Simply detecting which alerts and errors come from the same event can be very valuable, reducing the flood of noise to something useful. “IT systems generate vast quantities of self-describing data but the data streams generated tend to be highly redundant,” Moogsoft Chief Technology Officer Will Cappelli told the New Stack. “Stripping out that redundancy turns something that’s voluminous but information poor into something thinner, information rich.” That can reduce up to 95 percent of the data volume. Moogsoft’s new Observe tool (which you can deploy without the rest of the Moogsoft AIOps platform) takes time series data and metrics data and then throws away everything that isn’t an anomaly or its context.
Correlating what events were created in the same time period (taking into account latency), using the physical and app topology of the IT system and comparing the text streams for related text (with the option for customers to write their own rules) aggregates the alerts so they’re more manageable. (OpsQ and BigPanda’s L0 do similar kinds of correlation and aggregation for visibility and noise reduction).
The next level is causal analysis, Cappelli explained. “You wind up with an envelope of correlated data items that you have some reason to think are related, and then we introduce causal analytics. Which of these data elements are pointing to events that are the causes of other events that are pointed to but other data items in this package?” Some of that is done by probabilistic root cause analysis using statistical machine learning, which is common in AIOps tools from IBM, Big Panda, Elastic and Splunk. “We look at packets of correlated data and we can structure this package causally based on neural networks.”
Moogsoft also uses a second causality system; a recently developed vertex entropy algorithm using graphs. “There are ways to look at topological information and figure out which nodes in the topologies are most likely to be where important events take place. By looking at the local connectedness of a node with a couple of other nodes you can get a sense of how critical a node is in the graph. Once you’ve figured out which nodes are the important ones, that’s a big clue that says data from that node presents a root cause or is playing a causal role.”

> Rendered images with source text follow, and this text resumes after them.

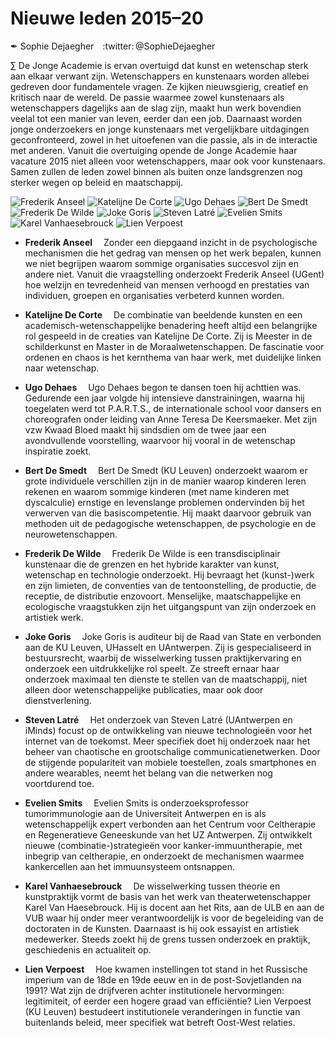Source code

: # Nieuwe leden 2015–20

<!-- 1 april 2015 – 31 maart 2020 -->

✒ Sophie Dejaegher :twitter: @SophieDejaegher

∑ De Jonge Academie is ervan overtuigd dat kunst en wetenschap sterk aan elkaar verwant zijn. Wetenschappers en kunstenaars worden allebei gedreven door fundamentele vragen. Ze kijken nieuwsgierig, creatief en kritisch naar de wereld. De passie waarmee zowel kunstenaars als wetenschappers dagelijks aan de slag zijn, maakt hun werk bovendien veelal tot een manier van leven, eerder dan een job. Daarnaast worden jonge onderzoekers en jonge kunstenaars met vergelijkbare uitdagingen geconfronteerd, zowel in het uitoefenen van die passie, als in de interactie met anderen. Vanuit die overtuiging opende de Jonge Academie haar vacature 2015 niet alleen voor wetenschappers, maar ook voor kunstenaars. Samen zullen de leden zowel binnen als buiten onze landsgrenzen nog sterker wegen op beleid en maatschappij.

![Frederik Anseel](FrederikAnseel.jpg)
![Katelijne De Corte](KatelijneDeCorte.jpg)
![Ugo Dehaes](UgoDehaes.jpg)
![Bert De Smedt](BertDeSmedt.jpg)
![Frederik De Wilde](FrederikDeWilde.jpg)
![Joke Goris](JokeGoris.jpg)
![Steven Latré](StevenLatre.jpg)
![Evelien Smits](EvelienSmits.jpg)
![Karel Vanhaesebrouck](KarelVanhaesebrouck.jpg)
![Lien Verpoest](LienVerpoest.jpg)


- **Frederik Anseel** 
Zonder een diepgaand inzicht in de psychologische mechanismen die het gedrag van mensen op het werk bepalen, kunnen we niet begrijpen waarom sommige organisaties succesvol zijn en andere niet. Vanuit die vraagstelling onderzoekt Frederik Anseel (UGent) hoe welzijn en tevredenheid van mensen verhoogd en prestaties van individuen, groepen en organisaties verbeterd kunnen worden.

- **Katelijne De Corte** 
De combinatie van beeldende kunsten en een academisch-wetenschappelijke benadering heeft altijd een belangrijke rol gespeeld in de creaties van Katelijne De Corte. Zij is Meester in de schilderkunst en Master in de Moraalwetenschappen. De fascinatie voor ordenen en chaos is het kernthema van haar werk, met duidelijke linken naar wetenschap.

- **Ugo Dehaes** 
Ugo Dehaes begon te dansen toen hij achttien was. Gedurende een jaar volgde hij intensieve danstrainingen, waarna hij toegelaten werd tot P.A.R.T.S., de internationale school voor dansers en choreografen onder leiding van Anne Teresa De Keersmaeker. Met zijn vzw Kwaad Bloed maakt hij sindsdien om de twee jaar een avondvullende voorstelling, waarvoor hij vooral in de wetenschap inspiratie zoekt.

- **Bert De Smedt** 
Bert De Smedt (KU Leuven) onderzoekt waarom er grote individuele verschillen zijn in de manier waarop kinderen leren rekenen en waarom sommige kinderen (met name kinderen met dyscalculie) ernstige en levenslange problemen ondervinden bij het verwerven van die basiscompetentie. Hij maakt daarvoor gebruik van methoden uit de pedagogische wetenschappen, de psychologie en de neurowetenschappen.

- **Frederik De Wilde** 
Frederik De Wilde is een transdisciplinair kunstenaar die de grenzen en het hybride karakter van kunst, wetenschap en technologie onderzoekt. Hij bevraagt het (kunst-)werk en zijn limieten, de conventies van de tentoonstelling, de productie, de receptie, de distributie enzovoort. Menselijke, maatschappelijke en ecologische vraagstukken zijn het uitgangspunt van zijn onderzoek en artistiek werk.

- **Joke Goris** 
Joke Goris is auditeur bij de Raad van State en verbonden aan de KU Leuven, UHasselt en UAntwerpen. Zij is gespecialiseerd in bestuursrecht, waarbij de wisselwerking tussen praktijkervaring en onderzoek een uitdrukkelijke rol speelt. Ze streeft ernaar haar onderzoek maximaal ten dienste te stellen van de maatschappij, niet alleen door wetenschappelijke publicaties, maar ook door dienstverlening.

- **Steven Latré** 
Het onderzoek van Steven Latré (UAntwerpen en iMinds) focust op de ontwikkeling van nieuwe technologieën voor het internet van de toekomst. Meer specifiek doet hij onderzoek naar het beheer van chaotische en grootschalige communicatienetwerken. Door de stijgende populariteit van mobiele toestellen, zoals smartphones en andere wearables, neemt het belang van die netwerken nog voortdurend toe.

- **Evelien Smits** 
Evelien Smits is onderzoeksprofessor tumorimmunologie aan de Universiteit Antwerpen en is als wetenschappelijk expert verbonden aan het Centrum voor Celtherapie en Regeneratieve Geneeskunde van het UZ Antwerpen. Zij ontwikkelt nieuwe (combinatie-)strategieën voor kanker-immuuntherapie, met inbegrip van celtherapie, en onderzoekt de mechanismen waarmee kankercellen aan het immuunsysteem ontsnappen.

- **Karel Vanhaesebrouck** 
De wisselwerking tussen theorie en kunstpraktijk vormt de basis van het werk van theaterwetenschapper Karel Van Haesebrouck. Hij is docent aan het Rits, aan de ULB en aan de VUB waar hij onder meer verantwoordelijk is voor de begeleiding van de doctoraten in de Kunsten. Daarnaast is hij ook essayist en artistiek medewerker. Steeds zoekt hij de grens tussen onderzoek en praktijk, geschiedenis en actualiteit op.

- **Lien Verpoest** 
Hoe kwamen instellingen tot stand in het Russische imperium van de 18de en 19de eeuw en in de post-Sovjetlanden na 1991? Wat zijn de drijfveren achter institutionele hervormingen: legitimiteit, of eerder een hogere graad van efficiëntie? Lien Verpoest (KU Leuven) bestudeert institutionele veranderingen in functie van buitenlands beleid, meer specifiek wat betreft Oost-West relaties.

Going from understanding what caused an incident to fixing it is still a big leap. For now, Moogsoft bundles up the causally related data into a “situation” (rather like a ServiceNow super ticket) and puts it into a collaborative workspace called a situation room that suggests who has the right skills to work on the problem and tries to guide them to an effective solution.
“A situation isn’t just a notification of an event, it’s an analysis of what the event means,” Cappelli said. “Our algorithms identify different situations and look at how this situation is similar to another situation so that things that were done to fix that situation can be, applies. That gives you the ability to preserve institutional knowledge about how problems were dealt with and to learn from things that have taken place in the past. If there’s a new team in a new situation going down a path that’s been proven to be fruitless, we’ll tell them to guide them in a different direction.”
The situation rooms don’t include automation or runbook automation; instead, they connect to tools like Puppet and Chef and Ansible. But that means that AIOps can potentially take you all the way from a flood of raw events to the service management setting where you can solve the problems.